Sayyid Ahmad Zacky Al Mahdaly
Barang siapa mensyukuri nikmat-Ku, maka akan Ku tambahkan nikmat baginya. Dan barangsiapa kufur terhadap nikmatKu, sesungguhnya adzab-Ku amat pedih.” (Q.S. Ibrahim : 7)
Pada catatan sebelumnya, mengurai akan pentingnya bersyukur atas segala nikmat yang berikan Allah SWT. Sebab dari kesyukuranlah yang menciptakan sikap egaliter, kepedulian, dan pemihakan pada kemanusiaan.
Sesungguhnya pada ayat lain Allah menegaskan kesyukuran itu mendapat balasan yang baik dan sebaliknya kufur pada nikmat Allah SWT akan dibalas dengan azab yang pedih sebagaimana ayat diatas.
Selain rasa syukur, puasa mengantarkan manusia pada tingkat ketaqwaan yang tinggi.

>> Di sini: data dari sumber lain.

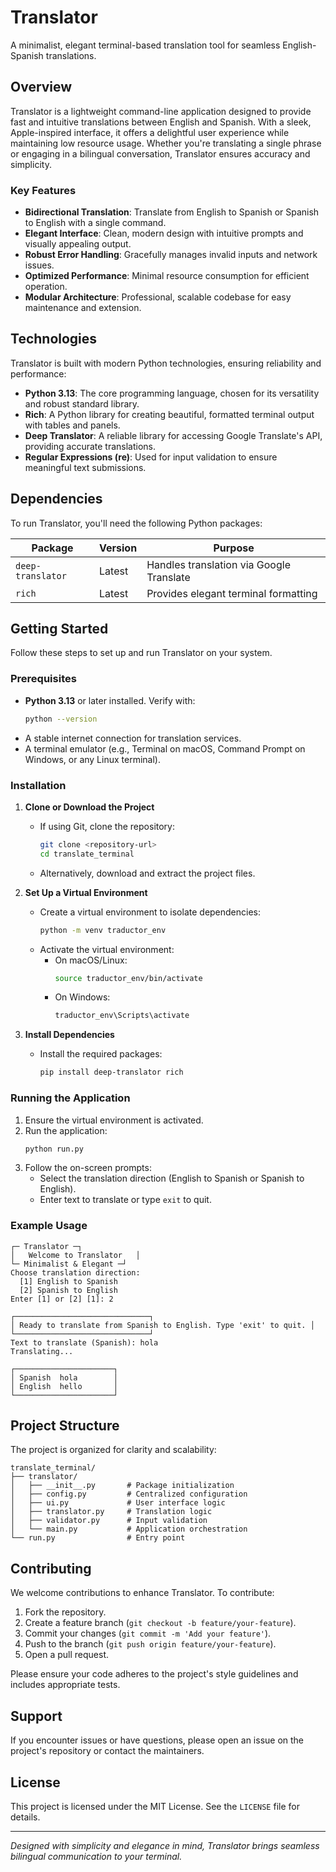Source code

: # Translator

A minimalist, elegant terminal-based translation tool for seamless English-Spanish translations.

## Overview

Translator is a lightweight command-line application designed to provide fast and intuitive translations between English and Spanish. With a sleek, Apple-inspired interface, it offers a delightful user experience while maintaining low resource usage. Whether you're translating a single phrase or engaging in a bilingual conversation, Translator ensures accuracy and simplicity.

### Key Features
- **Bidirectional Translation**: Translate from English to Spanish or Spanish to English with a single command.
- **Elegant Interface**: Clean, modern design with intuitive prompts and visually appealing output.
- **Robust Error Handling**: Gracefully manages invalid inputs and network issues.
- **Optimized Performance**: Minimal resource consumption for efficient operation.
- **Modular Architecture**: Professional, scalable codebase for easy maintenance and extension.

## Technologies

Translator is built with modern Python technologies, ensuring reliability and performance:

- **Python 3.13**: The core programming language, chosen for its versatility and robust standard library.
- **Rich**: A Python library for creating beautiful, formatted terminal output with tables and panels.
- **Deep Translator**: A reliable library for accessing Google Translate's API, providing accurate translations.
- **Regular Expressions (re)**: Used for input validation to ensure meaningful text submissions.

## Dependencies

To run Translator, you'll need the following Python packages:

| Package          | Version  | Purpose                              |
|------------------|----------|--------------------------------------|
| `deep-translator`| Latest   | Handles translation via Google Translate |
| `rich`           | Latest   | Provides elegant terminal formatting  |

## Getting Started

Follow these steps to set up and run Translator on your system.

### Prerequisites
- **Python 3.13** or later installed. Verify with:
  ```bash
  python --version
  ```
- A stable internet connection for translation services.
- A terminal emulator (e.g., Terminal on macOS, Command Prompt on Windows, or any Linux terminal).

### Installation
1. **Clone or Download the Project**
   - If using Git, clone the repository:
     ```bash
     git clone <repository-url>
     cd translate_terminal
     ```
   - Alternatively, download and extract the project files.

2. **Set Up a Virtual Environment**
   - Create a virtual environment to isolate dependencies:
     ```bash
     python -m venv traductor_env
     ```
   - Activate the virtual environment:
     - On macOS/Linux:
       ```bash
       source traductor_env/bin/activate
       ```
     - On Windows:
       ```bash
       traductor_env\Scripts\activate
       ```

3. **Install Dependencies**
   - Install the required packages:
     ```bash
     pip install deep-translator rich
     ```

### Running the Application
1. Ensure the virtual environment is activated.
2. Run the application:
   ```bash
   python run.py
   ```
3. Follow the on-screen prompts:
   - Select the translation direction (English to Spanish or Spanish to English).
   - Enter text to translate or type `exit` to quit.

### Example Usage
```plaintext
┌─ Translator ─┐
│   Welcome to Translator   │
└─ Minimalist & Elegant ─┘
Choose translation direction:
  [1] English to Spanish
  [2] Spanish to English
Enter [1] or [2] [1]: 2

┌──────────────────────────────┐
│ Ready to translate from Spanish to English. Type 'exit' to quit. │
└──────────────────────────────┘
Text to translate (Spanish): hola
Translating...

┌──────────────────────┐
│ Spanish  hola        │
│ English  hello       │
└──────────────────────┘
```

## Project Structure
The project is organized for clarity and scalability:

```
translate_terminal/
├── translator/
│   ├── __init__.py       # Package initialization
│   ├── config.py         # Centralized configuration
│   ├── ui.py             # User interface logic
│   ├── translator.py     # Translation logic
│   ├── validator.py      # Input validation
│   └── main.py           # Application orchestration
└── run.py                # Entry point
```

## Contributing
We welcome contributions to enhance Translator. To contribute:
1. Fork the repository.
2. Create a feature branch (`git checkout -b feature/your-feature`).
3. Commit your changes (`git commit -m 'Add your feature'`).
4. Push to the branch (`git push origin feature/your-feature`).
5. Open a pull request.

Please ensure your code adheres to the project's style guidelines and includes appropriate tests.

## Support
If you encounter issues or have questions, please open an issue on the project's repository or contact the maintainers.

## License
This project is licensed under the MIT License. See the `LICENSE` file for details.

---
*Designed with simplicity and elegance in mind, Translator brings seamless bilingual communication to your terminal.*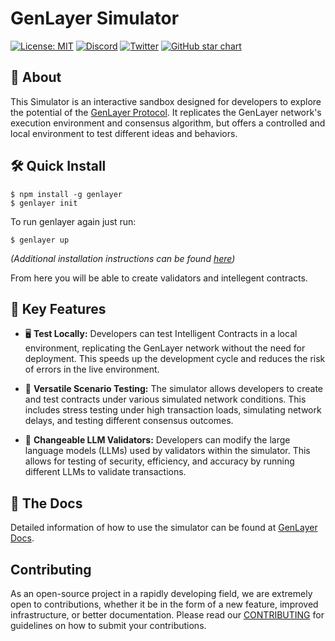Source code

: # GenLayer Simulator

[![License: MIT](https://img.shields.io/badge/License-MIT-green.svg)](https://opensource.org/license/mit/) [![Discord](https://dcbadge.vercel.app/api/server/8Jm4v89VAu?compact=true&style=flat)](https://discord.gg/VpfmXEMN66) [![Twitter](https://img.shields.io/twitter/url/https/twitter.com/yeagerai.svg?style=social&label=Follow%20%40GenLayer)](https://x.com/GenLayer) [![GitHub star chart](https://img.shields.io/github/stars/yeagerai/genlayer-simulator?style=social)](https://star-history.com/#yeagerai/genlayer-simulator)

## 👀 About

This Simulator is an interactive sandbox designed for developers to explore the potential of the [GenLayer Protocol](https://genlayer.com/). It replicates the GenLayer network's execution environment and consensus algorithm, but offers a controlled and local environment to test different ideas and behaviors.

## 🛠️ Quick Install

```
$ npm install -g genlayer
$ genlayer init
```

To run genlayer again just run:

```
$ genlayer up
```

_(Additional installation instructions can be found [here](https://docs.genlayer.com/simulator/installation))_

From here you will be able to create validators and intellegent contracts.

## 🚀 Key Features
* 🖥️ **Test Locally:** Developers can test Intelligent Contracts in a local environment, replicating the GenLayer network without the need for deployment. This speeds up the development cycle and reduces the risk of errors in the live environment.

* 🧪 **Versatile Scenario Testing:** The simulator allows developers to create and test contracts under various simulated network conditions. This includes stress testing under high transaction loads, simulating network delays, and testing different consensus outcomes.

* 🔄 **Changeable LLM Validators:** Developers can modify the large language models (LLMs) used by validators within the simulator. This allows for testing of security, efficiency, and accuracy by running different LLMs to validate transactions.


## 📖 The Docs
Detailed information of how to use the simulator can be found at [GenLayer Docs](https://docs.genlayer.com/).


## Contributing
As an open-source project in a rapidly developing field, we are extremely open to contributions, whether it be in the form of a new feature, improved infrastructure, or better documentation. Please read our [CONTRIBUTING](https://github.com/yeagerai/genworlds/blob/main/CONTRIBUTING.md) for guidelines on how to submit your contributions.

Itulah puncak capaian daripada perintah puasa, apa ukuran ketaqwaan bagi Allah SWT ? yaitu orang-orang yang menafkahkan (hartanya), baik di waktu lapang maupun sempit, dan orang-orang yang menahan amarahnya dan memaafkan (kesalahan) orang. Allah menyukai orang-orang yang berbuat kebajikan (Al Imran 134).
Dari ayat ini, sangat jelas tergambar bahwa ketaqwaan ini ukurannya adalah sikap egaliter, kepedulian, dan keberpihakan pada kemanusiaan bukan pada identitas simbolik, bukan pada cara menyembah Allah SWT. Tapi lebih pada perilaku hidup.
Ukuran ketaqwaan dalam ayat ini disebutkan 3 hal kunci utamanya.
Pertama, yang menafkahkan hartanya dalam keadaan lapang ataupun dalam keadaan sempit, artinya kedermawanannya tidak ditentukan dengan jumlah harta yang dimilikinya atau memilih siapa yang akan dinafkahinya.
Ada orang yang dermawan dimusim caleg saja, ada juga yang dermawan hanya kepada teman sepikirannya saja. Namun lawan politiknya di acuhkan. Ini belum bisa dikategorikan fii sarra i wa darra i.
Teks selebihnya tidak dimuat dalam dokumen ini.